## [MATERIALS PROVIDED]
────────────────

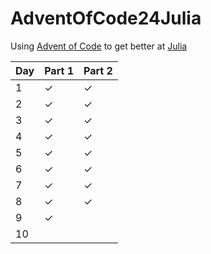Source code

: # AdventOfCode24Julia
Using [Advent of Code](https://adventofcode.com/) to get better at [Julia](https://julialang.org/)

|Day|Part 1|Part 2|
|-----|-----|-----|
|1| ✓| ✓|
|2| ✓| ✓|
|3| ✓| ✓|
|4| ✓| ✓|
|5| ✓| ✓|
|6| ✓| ✓|
|7| ✓| ✓|
|8| ✓| ✓|
|9| ✓| |
|10| | |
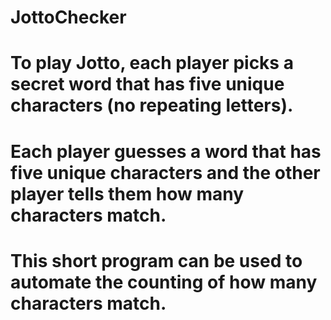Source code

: # JottoChecker
#
# To play Jotto, each player picks a secret word that has five unique characters (no repeating letters).
# Each player guesses a word that has five unique characters and the other player tells them how many characters match.
# This short program can be used to automate the counting of how many characters match.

────────────────

## [AIM OF THE TASK]
Only the pictures stay behind; copy everything else in the records above exactly.

## [EXERCISE OUTPUT]
Source code

: # AdventOfCode24Julia
Using [Advent of Code](https://adventofcode.com/) to get better at [Julia](https://julialang.org/)

|Day|Part 1|Part 2|
|-----|-----|-----|
|1| ✓| ✓|
|2| ✓| ✓|
|3| ✓| ✓|
|4| ✓| ✓|
|5| ✓| ✓|
|6| ✓| ✓|
|7| ✓| ✓|
|8| ✓| ✓|
|9| ✓| |
|10| | |
Source code

: # JottoChecker
#
# To play Jotto, each player picks a secret word that has five unique characters (no repeating letters).
# Each player guesses a word that has five unique characters and the other player tells them how many characters match.
# This short program can be used to automate the counting of how many characters match.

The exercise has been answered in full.